DATA PROVIDED
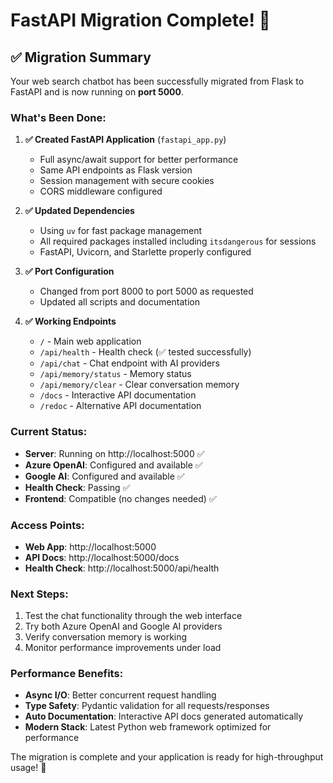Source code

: # FastAPI Migration Complete! 🚀

## ✅ Migration Summary

Your web search chatbot has been successfully migrated from Flask to FastAPI and is now running on **port 5000**.

### What's Been Done:

1. **✅ Created FastAPI Application** (`fastapi_app.py`)
   - Full async/await support for better performance
   - Same API endpoints as Flask version
   - Session management with secure cookies
   - CORS middleware configured

2. **✅ Updated Dependencies** 
   - Using `uv` for fast package management
   - All required packages installed including `itsdangerous` for sessions
   - FastAPI, Uvicorn, and Starlette properly configured

3. **✅ Port Configuration**
   - Changed from port 8000 to port 5000 as requested
   - Updated all scripts and documentation

4. **✅ Working Endpoints**
   - `/` - Main web application
   - `/api/health` - Health check (✅ tested successfully)
   - `/api/chat` - Chat endpoint with AI providers
   - `/api/memory/status` - Memory status
   - `/api/memory/clear` - Clear conversation memory
   - `/docs` - Interactive API documentation
   - `/redoc` - Alternative API documentation

### Current Status:
- **Server**: Running on http://localhost:5000 ✅
- **Azure OpenAI**: Configured and available ✅
- **Google AI**: Configured and available ✅
- **Health Check**: Passing ✅
- **Frontend**: Compatible (no changes needed) ✅

### Access Points:
- **Web App**: http://localhost:5000
- **API Docs**: http://localhost:5000/docs  
- **Health Check**: http://localhost:5000/api/health

### Next Steps:
1. Test the chat functionality through the web interface
2. Try both Azure OpenAI and Google AI providers
3. Verify conversation memory is working
4. Monitor performance improvements under load

### Performance Benefits:
- **Async I/O**: Better concurrent request handling
- **Type Safety**: Pydantic validation for all requests/responses
- **Auto Documentation**: Interactive API docs generated automatically
- **Modern Stack**: Latest Python web framework optimized for performance

The migration is complete and your application is ready for high-throughput usage! 🎉
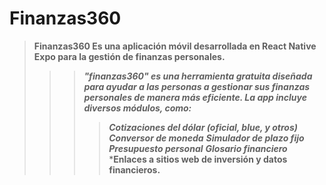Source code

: # Finanzas360

>**Finanzas360 Es una aplicación móvil desarrollada en React Native Expo para la gestión de finanzas personales.**
>>>***"finanzas360" es una herramienta gratuita diseñada para ayudar a las personas a gestionar sus finanzas personales de manera más eficiente. 
>>>La app incluye diversos módulos, como:***
>>>>***Cotizaciones del dólar (oficial, blue, y otros)***
>>>>***Conversor de moneda***
>>>>***Simulador de plazo fijo***
>>>>***Presupuesto personal***
>>>>***Glosario financiero***
>>>>***Enlaces a sitios web de inversión y datos financieros.**
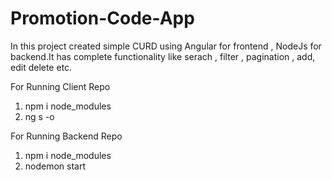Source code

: # Promotion-Code-App

In this project created simple CURD using Angular for frontend , NodeJs for backend.It has complete functionality like serach , filter , pagination , 
add, edit delete etc.

For Running Client Repo
1. npm i node_modules
2. ng s -o

For Running Backend Repo
1. npm i node_modules
2. nodemon start


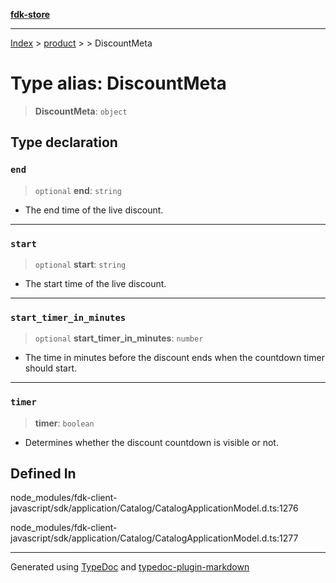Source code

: [**fdk-store**](../../../README.md)
***

[Index](../../../API.md) > [product](../../README.md) > [<internal>](../README.md) > DiscountMeta

# Type alias: DiscountMeta

> **DiscountMeta**: `object`

## Type declaration

### `end`

> `optional` **end**: `string`

- The end time of the live discount.

***

### `start`

> `optional` **start**: `string`

- The start time of the live discount.

***

### `start_timer_in_minutes`

> `optional` **start\_timer\_in\_minutes**: `number`

- The time in minutes before the
discount ends when the countdown timer should start.

***

### `timer`

> **timer**: `boolean`

- Determines whether the discount countdown is
visible or not.

## Defined In

node\_modules/fdk-client-javascript/sdk/application/Catalog/CatalogApplicationModel.d.ts:1276

node\_modules/fdk-client-javascript/sdk/application/Catalog/CatalogApplicationModel.d.ts:1277

***
Generated using [TypeDoc](https://typedoc.org/) and [typedoc-plugin-markdown](https://www.npmjs.com/package/typedoc-plugin-markdown)
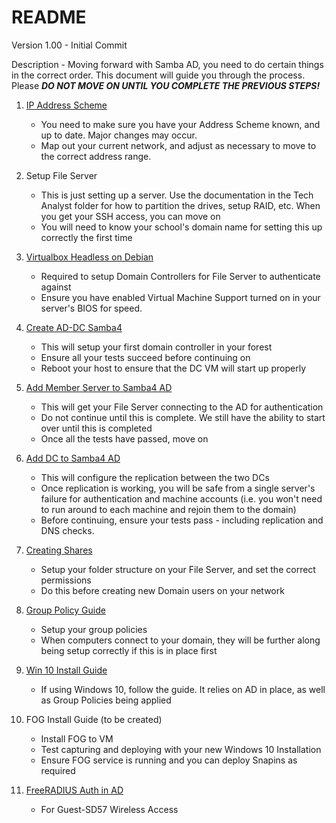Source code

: README
===

Version 1.00 - Initial Commit

Description - Moving forward with Samba AD, you need to do certain things in the correct order. This document will guide you through the process. Please ***DO NOT MOVE ON UNTIL YOU COMPLETE THE PREVIOUS STEPS!***

1. [IP Address Scheme](https://github.com/smonaica/samba-ad-dc/blob/master/IP%20Address%20Scheme.md)
	- You need to make sure you have your Address Scheme known, and up to date. Major changes may occur.
	- Map out your current network, and adjust as necessary to move to the correct address range.

2. Setup File Server
	- This is just setting up a server. Use the documentation in the Tech Analyst folder for how to partition the drives, setup RAID, etc. When you get your SSH access, you can move on
	- You will need to know your school's domain name for setting this up correctly the first time
3. [Virtualbox Headless on Debian](https://github.com/smonaica/samba-ad-dc/blob/master/VirtualBox-Headless-on-Debian.md)
	- Required to setup Domain Controllers for File Server to authenticate against
	- Ensure you have enabled Virtual Machine Support turned on in your server's BIOS for speed.
4. [Create AD-DC Samba4](https://github.com/smonaica/samba-ad-dc/blob/master/Create-AD-DC-Samba4.md)
	- This will setup your first domain controller in your forest
	- Ensure all your tests succeed before continuing on
	- Reboot your host to ensure that the DC VM will start up properly
5. [Add Member Server to Samba4 AD](https://github.com/smonaica/samba-ad-dc/blob/master/Add-Member-Server-to-Samba4-AD.md)
	- This will get your File Server connecting to the AD for authentication
	- Do not continue until this is complete. We still have the ability to start over until this is completed
	- Once all the tests have passed, move on
6. [Add DC to Samba4 AD](https://github.com/smonaica/samba-ad-dc/blob/master/Add-DC-to-Samba4-AD.md)
	- This will configure the replication between the two DCs
	- Once replication is working, you will be safe from a single server's failure for authentication and machine accounts (i.e. you won't need to run around to each machine and rejoin them to the domain)
	- Before continuing, ensure your tests pass - including replication and DNS checks.
7. [Creating Shares](https://github.com/smonaica/samba-ad-dc/blob/master/Creating%20shares.md)
	- Setup your folder structure on your File Server, and set the correct permissions
	- Do this before creating new Domain users on your network
8. [Group Policy Guide](https://github.com/smonaica/samba-ad-dc/blob/master/Group-Policy-Guide.md)
	- Setup your group policies
	- When computers connect to your domain, they will be further along being setup correctly if this is in place first
9. [Win 10 Install Guide](https://github.com/smonaica/samba-ad-dc/blob/master/Win-10-Install-Guide.md)
	- If using Windows 10, follow the guide. It relies on AD in place, as well as Group Policies being applied
10. FOG Install Guide (to be created)
	- Install FOG to VM
	- Test capturing and deploying with your new Windows 10 Installation
	- Ensure FOG service is running and you can deploy Snapins as required
11. [FreeRADIUS Auth in AD](https://github.com/smonaica/samba-ad-dc/blob/master/FreeRADIUS-Auth-In-AD.md)
	- For Guest-SD57 Wireless Access
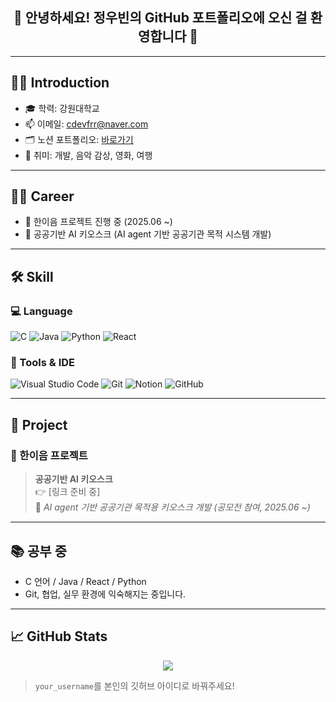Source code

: 
<h2 align="center">👋 안녕하세요! 정우빈의 GitHub 포트폴리오에 오신 걸 환영합니다 🙌</h2>

---

## 🧑‍💻 Introduction

- 🎓 학력: 강원대학교  
- 📫 이메일: cdevfrr@naver.com  
- 🗂️ 노션 포트폴리오: [바로가기](https://www.notion.so/1e3122be880c80199c03f7f06a02c7d0)  
- 💬 취미: 개발, 음악 감상, 영화, 여행

---

## 🏃‍♂️ Career

- 🔸 한이음 프로젝트 진행 중 (2025.06 ~)  
- 🔸 공공기반 AI 키오스크 (AI agent 기반 공공기관 목적 시스템 개발)

---

## 🛠️ Skill

### 💻 Language
![C](https://img.shields.io/badge/C-A8B9CC?style=flat&logo=c&logoColor=white)
![Java](https://img.shields.io/badge/Java-007396?style=flat&logo=java&logoColor=white)
![Python](https://img.shields.io/badge/Python-3776AB?style=flat&logo=python&logoColor=white)
![React](https://img.shields.io/badge/React-61DAFB?style=flat&logo=react&logoColor=black)

### 🧩 Tools & IDE
![Visual Studio Code](https://img.shields.io/badge/VSCode-007ACC?style=flat&logo=visual-studio-code&logoColor=white)
![Git](https://img.shields.io/badge/Git-F05032?style=flat&logo=git&logoColor=white)
![Notion](https://img.shields.io/badge/Notion-000000?style=flat&logo=notion&logoColor=white)
![GitHub](https://img.shields.io/badge/GitHub-181717?style=flat&logo=github&logoColor=white)

---

## 💼 Project

### 🔹 한이음 프로젝트
> **공공기반 AI 키오스크**  
> 👉 [링크 준비 중]  
> 🎯 *AI agent 기반 공공기관 목적용 키오스크 개발 (공모전 참여, 2025.06 ~)*

---

## 📚 공부 중

- C 언어 / Java / React / Python  
- Git, 협업, 실무 환경에 익숙해지는 중입니다.

---

## 📈 GitHub Stats

<p align="center">
  <img src="https://github-readme-stats.vercel.app/api?username=your_username&show_icons=true&theme=tokyonight" />
</p>

> `your_username`를 본인의 깃허브 아이디로 바꿔주세요!
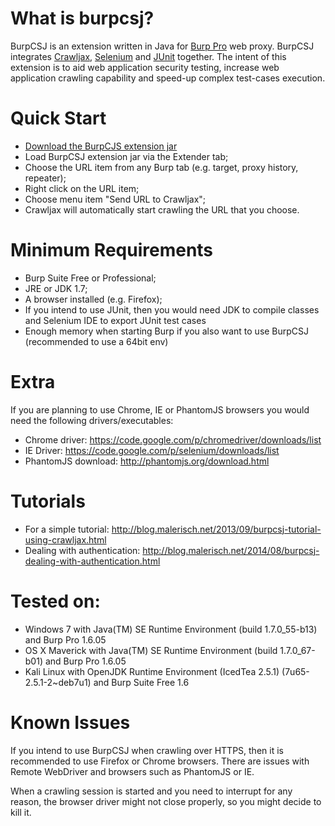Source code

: What is burpcsj?
================

BurpCSJ is an extension written in Java for [Burp Pro](http://portswigger.net/burp/) web proxy. 
BurpCSJ integrates [Crawljax](http://www.crawljax.com), [Selenium](http://docs.seleniumhq.org/) and [JUnit](http://junit.org/) together.
The intent of this extension is to aid web application security testing, increase web application crawling capability and speed-up complex test-cases execution.

Quick Start
===========

- [Download the BurpCJS extension jar](http://bit.ly/burpcsj0-2)
- Load BurpCSJ extension jar via the Extender tab;
- Choose the URL item from any Burp tab (e.g. target, proxy history, repeater); 
- Right click on the URL item;
- Choose menu item "Send URL to Crawljax";
- Crawljax will automatically start crawling the URL that you choose.

Minimum Requirements
====================

- Burp Suite Free or Professional;
- JRE or JDK 1.7;
- A browser installed (e.g. Firefox);
- If you intend to use JUnit, then you would need JDK to compile classes and Selenium IDE to export JUnit test cases
- Enough memory when starting Burp if you also want to use BurpCSJ (recommended to use a 64bit env)

Extra
=====

If you are planning to use Chrome, IE or PhantomJS browsers you would need the following drivers/executables:

- Chrome driver: https://code.google.com/p/chromedriver/downloads/list
- IE Driver: https://code.google.com/p/selenium/downloads/list
- PhantomJS download: http://phantomjs.org/download.html


Tutorials
=========

- For a simple tutorial: http://blog.malerisch.net/2013/09/burpcsj-tutorial-using-crawljax.html
- Dealing with authentication: http://blog.malerisch.net/2014/08/burpcsj-dealing-with-authentication.html

Tested on:
==========

- Windows 7 with Java(TM) SE Runtime Environment (build 1.7.0_55-b13) and Burp Pro 1.6.05
- OS X Maverick with Java(TM) SE Runtime Environment (build 1.7.0_67-b01) and Burp Pro 1.6.05
- Kali Linux with OpenJDK Runtime Environment (IcedTea 2.5.1) (7u65-2.5.1-2~deb7u1) and Burp Suite Free 1.6


Known Issues
============

If you intend to use BurpCSJ when crawling over HTTPS, then it is recommended to use Firefox or Chrome browsers.
There are issues with Remote WebDriver and browsers such as PhantomJS or IE.

When a crawling session is started and you need to interrupt for any reason, the browser driver might not close properly, so you might decide to kill it.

EXERCISE DIRECTIONS
The output is the stretch above from the line with "9. [Win 10 Install" through the line with "### 💻 Language", copied word for word with both ends kept and every picture dropped.

ANSWER AREA
9. [Win 10 Install Guide](https://github.com/smonaica/samba-ad-dc/blob/master/Win-10-Install-Guide.md)
	- If using Windows 10, follow the guide. It relies on AD in place, as well as Group Policies being applied
10. FOG Install Guide (to be created)
	- Install FOG to VM
	- Test capturing and deploying with your new Windows 10 Installation
	- Ensure FOG service is running and you can deploy Snapins as required
11. [FreeRADIUS Auth in AD](https://github.com/smonaica/samba-ad-dc/blob/master/FreeRADIUS-Auth-In-AD.md)
	- For Guest-SD57 Wireless Access
Source code

: 
<h2 align="center">👋 안녕하세요! 정우빈의 GitHub 포트폴리오에 오신 걸 환영합니다 🙌</h2>

---

## 🧑‍💻 Introduction

- 🎓 학력: 강원대학교  
- 📫 이메일: cdevfrr@naver.com  
- 🗂️ 노션 포트폴리오: [바로가기](https://www.notion.so/1e3122be880c80199c03f7f06a02c7d0)  
- 💬 취미: 개발, 음악 감상, 영화, 여행

---

## 🏃‍♂️ Career

- 🔸 한이음 프로젝트 진행 중 (2025.06 ~)  
- 🔸 공공기반 AI 키오스크 (AI agent 기반 공공기관 목적 시스템 개발)

---

## 🛠️ Skill

### 💻 Language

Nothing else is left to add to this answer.